Dark Matter and Dark Energy Feb 10, 2011
The title Dark Matter refers to the astronomical term for the unknown and invisible matter that is the majority of our universe. Together, dark matter and dark energy make up 96% of the universe and are understood to be the force behind its expansion. Although scientists continue to study and debate the composition of dark matter, there is very little that is currently understood. Inspired by the concept, Crystal writes, “dark matter affects the speed, structure and evolution of galaxies, yet its nature remains a mystery.” Here is a full description of dark matter and dark energy.
Although the term “dark matter” was initially coined by Fritz Zwicky in the 1930’s, when evidence for missing mass in galaxies was first discovered, it was the 1998 Hubble Space Telescope that confirmed the universe was expanding at an increased rate and put new scientific focus on dark matter and dark energy.

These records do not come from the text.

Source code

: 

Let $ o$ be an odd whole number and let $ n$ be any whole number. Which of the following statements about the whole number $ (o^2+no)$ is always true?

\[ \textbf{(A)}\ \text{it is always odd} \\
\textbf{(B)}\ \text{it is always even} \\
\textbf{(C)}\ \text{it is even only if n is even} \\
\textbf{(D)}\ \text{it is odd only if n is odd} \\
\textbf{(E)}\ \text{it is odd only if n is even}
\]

It is believed that dark energy makes up approximately 70% of the universe and dark matter 25%. Most simply, dark energy is what propels the universe to expand, while dark matter is what continues to hold the galaxies intact. Very little else is currently known about the properties of either. The heated scientific race to explain dark matter and dark energy is explored in a new book The Four Percent Universe written by Richard Panek and released in January 2011. We have reprinted a question and answer with Richard Panek below, as it is an excellent laypersons guide to dark matter.
Q: What is the "four percent universe"?
Panek: It’s the universe we’ve always known, the one that consists of everything we see: you, me, Earth, Sun, planets, stars, galaxies.

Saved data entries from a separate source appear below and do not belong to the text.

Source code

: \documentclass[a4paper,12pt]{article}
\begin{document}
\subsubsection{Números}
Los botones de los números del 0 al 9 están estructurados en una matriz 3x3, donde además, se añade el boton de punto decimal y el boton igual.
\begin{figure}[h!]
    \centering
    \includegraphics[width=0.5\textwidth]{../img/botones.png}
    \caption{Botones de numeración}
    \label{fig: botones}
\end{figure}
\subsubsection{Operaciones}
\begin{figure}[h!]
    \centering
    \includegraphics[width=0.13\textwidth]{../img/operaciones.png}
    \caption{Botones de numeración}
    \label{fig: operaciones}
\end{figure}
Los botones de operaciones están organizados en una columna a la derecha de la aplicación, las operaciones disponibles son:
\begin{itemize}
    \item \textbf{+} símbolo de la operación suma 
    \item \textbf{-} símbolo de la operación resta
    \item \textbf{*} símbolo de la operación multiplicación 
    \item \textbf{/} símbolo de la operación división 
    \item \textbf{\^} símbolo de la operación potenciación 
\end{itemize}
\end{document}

Q: What’s the other 96 percent?
Panek: The stuff we can’t see in any form whatsoever. At a loss for words, astronomers have given these missing ingredients the names "dark matter" and "dark energy."
Q: What are dark matter and dark energy?
Panek: If you find out, book yourself a flight to Stockholm.
Q: So nobody knows? We're not talking about "dark" as in black holes?
Panek: No. This is "dark" as in unknown for now and possibly forever.